Niklas Luhmann: Der neue Chef

#gelesen

Niklas Luhmann: Der neue Chef - 2016, 120 Seiten

 

Vor der Systemtheorie war die Beobachtung: Die drei Texte im Band "Der neue Chef" aus den 70er Jahren belegen auf erfrischende Weise den intellektuellen Werdegang Niklas Luhmanns. Er beobachtet Situationen rund um Chefwechsel und beschreibt firmen- und bürokratieinterne Zusammenhänge weniger durch einen theoretischen Blick denn durch narrative Offenlegung.

 

Luhmann selbst war vor seiner akademischen Karriere Verwaltungsbeamter gewesen. Da mag es ab und an also neue Chefs gegeben haben. Mal kommen sie von außen, mal steigen sie in der Firma auf und ziehen ihre Clique mit.

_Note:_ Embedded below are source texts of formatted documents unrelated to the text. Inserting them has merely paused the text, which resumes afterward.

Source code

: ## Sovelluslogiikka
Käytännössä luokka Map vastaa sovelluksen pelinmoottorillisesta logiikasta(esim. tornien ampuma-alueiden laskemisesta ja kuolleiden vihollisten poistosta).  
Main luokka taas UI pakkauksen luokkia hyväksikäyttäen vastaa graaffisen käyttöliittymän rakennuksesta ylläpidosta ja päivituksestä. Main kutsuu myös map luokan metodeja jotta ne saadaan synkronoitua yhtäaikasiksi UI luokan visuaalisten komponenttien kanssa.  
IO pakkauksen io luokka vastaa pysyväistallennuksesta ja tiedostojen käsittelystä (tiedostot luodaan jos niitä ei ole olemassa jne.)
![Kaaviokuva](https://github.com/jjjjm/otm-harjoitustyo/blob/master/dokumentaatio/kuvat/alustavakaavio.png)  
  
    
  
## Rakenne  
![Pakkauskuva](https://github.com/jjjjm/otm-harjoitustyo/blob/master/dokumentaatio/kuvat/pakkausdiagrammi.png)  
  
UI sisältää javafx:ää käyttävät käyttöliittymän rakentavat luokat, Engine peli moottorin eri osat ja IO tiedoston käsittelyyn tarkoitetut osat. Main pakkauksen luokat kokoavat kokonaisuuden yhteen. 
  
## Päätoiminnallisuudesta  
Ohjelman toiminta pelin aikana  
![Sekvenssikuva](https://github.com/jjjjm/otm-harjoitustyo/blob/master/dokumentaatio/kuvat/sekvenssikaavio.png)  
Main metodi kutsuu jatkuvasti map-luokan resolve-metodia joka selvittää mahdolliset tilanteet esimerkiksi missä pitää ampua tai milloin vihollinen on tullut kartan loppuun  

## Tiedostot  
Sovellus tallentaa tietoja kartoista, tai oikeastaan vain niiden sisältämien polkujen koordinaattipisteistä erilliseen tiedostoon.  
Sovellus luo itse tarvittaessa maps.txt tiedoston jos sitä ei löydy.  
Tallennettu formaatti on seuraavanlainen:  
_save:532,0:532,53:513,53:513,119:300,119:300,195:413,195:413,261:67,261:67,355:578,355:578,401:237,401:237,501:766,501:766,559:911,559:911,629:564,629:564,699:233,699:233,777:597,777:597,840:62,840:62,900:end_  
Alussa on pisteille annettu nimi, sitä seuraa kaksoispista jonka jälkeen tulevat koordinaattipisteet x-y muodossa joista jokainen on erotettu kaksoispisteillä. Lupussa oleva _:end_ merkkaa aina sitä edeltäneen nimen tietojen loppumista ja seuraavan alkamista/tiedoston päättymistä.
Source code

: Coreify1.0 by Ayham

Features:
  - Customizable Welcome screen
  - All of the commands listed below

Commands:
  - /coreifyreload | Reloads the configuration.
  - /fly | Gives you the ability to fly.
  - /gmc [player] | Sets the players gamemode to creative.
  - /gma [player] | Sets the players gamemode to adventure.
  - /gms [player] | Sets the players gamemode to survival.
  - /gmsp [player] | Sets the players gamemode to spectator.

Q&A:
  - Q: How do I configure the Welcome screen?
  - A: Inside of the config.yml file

Es gibt viele Parameter und Gefahren mit der Untergebenenkommunikation, wenn der Neue keine Ahnung vom Aufgabenfeld hat (oft: Ministerwechsel) oder wenn er, aufs Unpersönliche reduziert, nur die allernotwendigsten Fakten durchgestellt bekommt.

 

Verwaltungsmenschen sind Taktiker. Es gibt Regeln, Zusammenhänge und Metaebenen. Zwischen Chefs, Kollegen und Untergebenen kämpft Ordnung, Ziel und Erfolg durch Kommunikation. Dass der Chef tatsächlich der Stärkste ist, wagt Luhmann wider den Wissenschaftskanon anzuzweifeln: "Ich finde es ungerecht, dass man Vorgesetzte, die durch ihre Stellung ohnehin schon priviligiert sind, auch noch von der Forschung her stützt, mit Kursen über Menschenführung beglückt und mit entsprechenden Techniken ausrüstet, die von der Struktur her dispriviligierten Untergebenen dagegen ohne Hilfe läßt". Unter dem Schlagwort "Unterwachung" stellt Luhmann die Machtfrage auf den Kopf, indem er den Wissensmangel der Chefs - Knappheit von Zeit und Bewußtsein - mit der Macht der Untergebenen aufwiegt. Sie sind es, die die Komplexitäten der Entscheidungslagen für den Vorgesetzten bearbeiten und ihm die Ergebnisse in den Mund legen. Er braucht dauernd Hilfe und hat in seiner Funktion als Repräsentant oft nicht viel Ahnung vom täglichen Geschäft.

 

Die Texte aus der Pubertät der Systemtherorie könnten auch von Journalisten stammen, die mit analytischem Blick Chefs studieren und deren Gepflogenheiten im Bürosystem narrativ an Verallgemeinerungmöglichkeiten koppeln. Nichts anders tut die Systemtheorie. Man kann sie heute individuell wie kollektiv im Open Source der Wahrnehmungaufzeichnung praktizieren und an Begriffsmodulen, die sich bewährt haben, verifizieren.

 

Luhmanns Mammutwerk ist in hohem Maße narrativ. Hinter all den komplexen Beschreibungen der gesellschaftlichen Begrifflichkeiten steht das nacke Leben. Die Systemtheorie mag kompliziert erscheinen, Luhmanns Sprache ist aber vor allem präzise und von juristischer Klarheit, sprich Schönheit. Wer sich auf die Systemtheorie einläßt, erlernt die Wahrnehmung des Alltags mit analytischer Stringenz: Luhmann machte das Soziale zum Lustobjekt einer weltoffenen Erkenntnis, die durch kontemplatives Hinschauen entsteht.

 

Er hat sich nie als Chef der Systemtheorie gesehen wie der Führer einer Ideologie, sondern wie ein Guru, der Begabung weiterreicht, um anderen Weisheit und Erlösung darin zu ermöglichen, all die komplizierten Gesellschaftsverstrickungen zu durchblicken und sie klaren Kopfes weiter zum Besseren zu gestalten. - Ob es dabei der Chefs bedarf, ist nur eine Nebenfrage. Zumal, wie Herausgeber Jürgen Kaube, das Büchlein zusammenfassend, sagt: Chefs sind einerseits unentbehrlich, andererseits stören sie.